Vitamin C has been found to affect mycobacteria in multiple ways, including increasing susceptibility to antimicrobial drugs, inducing dormancy, and having a bactericidal effect. However, the regulatory events mediating vitamin C related adaptations remain largely elusive. Ser/Thr/Tyr protein phosphorylation plays an important regulatory role in mycobacteria, contributing to environmental adaptation, including dormancy and drug resistance. This study utilised the model organism, Mycobacterium smegmatis, and TiO2 phosphopeptide enrichment combined with mass spectrometry-based proteomics methods to elucidate the mycobacterial signalling and regulatory response to sub-lethal concentrations of vitamin C. After initial validation of peptide spectra, 224 non-redundant phosphosites in 154 proteins were retained with high confidence. Data analysis revealed that 30 peptides were differentially phosphorylated with Vitamin C treatment, including novel phosphosites found on both PknG and GarA. Of these significant proteins, we validated 11 by parallel reaction monitoring of high-confidence phosphopeptides. Interestingly, 17/30 phosphopeptides were annotated as part of transmembrane proteins, suggesting that it is likely vitamin C triggers typical signal transduction events in which the protein periplasmic domain perceives environmental signals and the cytoplasmic domain is then phosphorylated. Finally, the diverse nature of phosphorylated proteins involved in signalling, transport, and carbohydrate biosynthesis indicates the extent of such regulatory phosphorylation events. BIOLOGICAL SIGNIFICANCE: Our findings provide new mechanistic insight into a coordinated network of signalling and regulatory responses to sub-lethal vitamin C in Mycobacterium smegmatis and provide evidence that vitamin C is able to act as a novel extracellular signalling molecule.
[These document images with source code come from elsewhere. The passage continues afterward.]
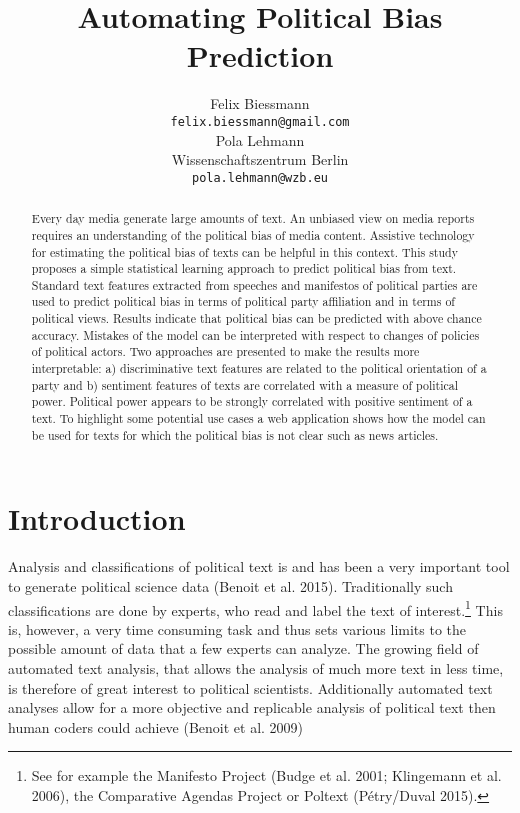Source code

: \documentclass[11pt]{article}
\title{Automating Political Bias Prediction}
\author{Felix Biessmann\\
  {\tt felix.biessmann@gmail.com} \\\And
 Pola Lehmann \\
  Wissenschaftszentrum Berlin \\
  {\tt pola.lehmann@wzb.eu} \\}
\date{}
\begin{document}
\maketitle


\begin{abstract}
Every day media generate large amounts of text. An unbiased view on media reports requires an understanding of the political bias of media content. Assistive technology for estimating the political bias of texts can be helpful in this context. This study proposes a simple statistical learning approach to predict political bias from text. Standard text features extracted from speeches and manifestos of political parties are used to predict political bias in terms of political party affiliation and in terms of political views. Results indicate that political bias can be predicted with above chance accuracy. Mistakes of the model can be interpreted with respect to changes of policies of political actors. Two approaches are presented to make the results more interpretable: a) discriminative text features are related to the political orientation of a party and b) sentiment features of texts are correlated with a measure of political power. Political power appears to be strongly correlated with positive sentiment of a text. To highlight some potential use cases a web application shows how the model can be used for texts for which the political bias is not clear such as news articles.
\end{abstract}

\section{Introduction}
\label{sec:intro}
%
Analysis and classifications of political text is and has been a very important tool to generate political science data (Benoit et al. 2015). Traditionally such classifications are done by experts, who read and label the text of interest.\footnote{See for example the Manifesto Project (Budge et al. 2001; Klingemann et al. 2006), the Comparative Agendas Project or Poltext (Pétry/Duval 2015).} This is, however, a very time consuming task and thus sets various limits to the possible amount of data that a few experts can analyze. The growing field of automated text analysis, that allows the analysis of much more text in less time, is therefore of great interest to political scientists. Additionally automated text analyses allow for a more objective and replicable analysis of political text then human coders could achieve (Benoit et al. 2009)
\end{document}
Vitamin C treatment caused changes in both the proteome and phosphoproteome associated with response to oxidative stress, a shift in metabolic regulation and progression toward dormancy, as well as phospho-dependent activation of specific secretory pathways and activation of specific two component and Ser/Thr/Tyr protein kinase activities. This study confirms the potential of vitamin C as convenient means to study aspects of mycobacterial dormancy, including those regulated at post-translational level.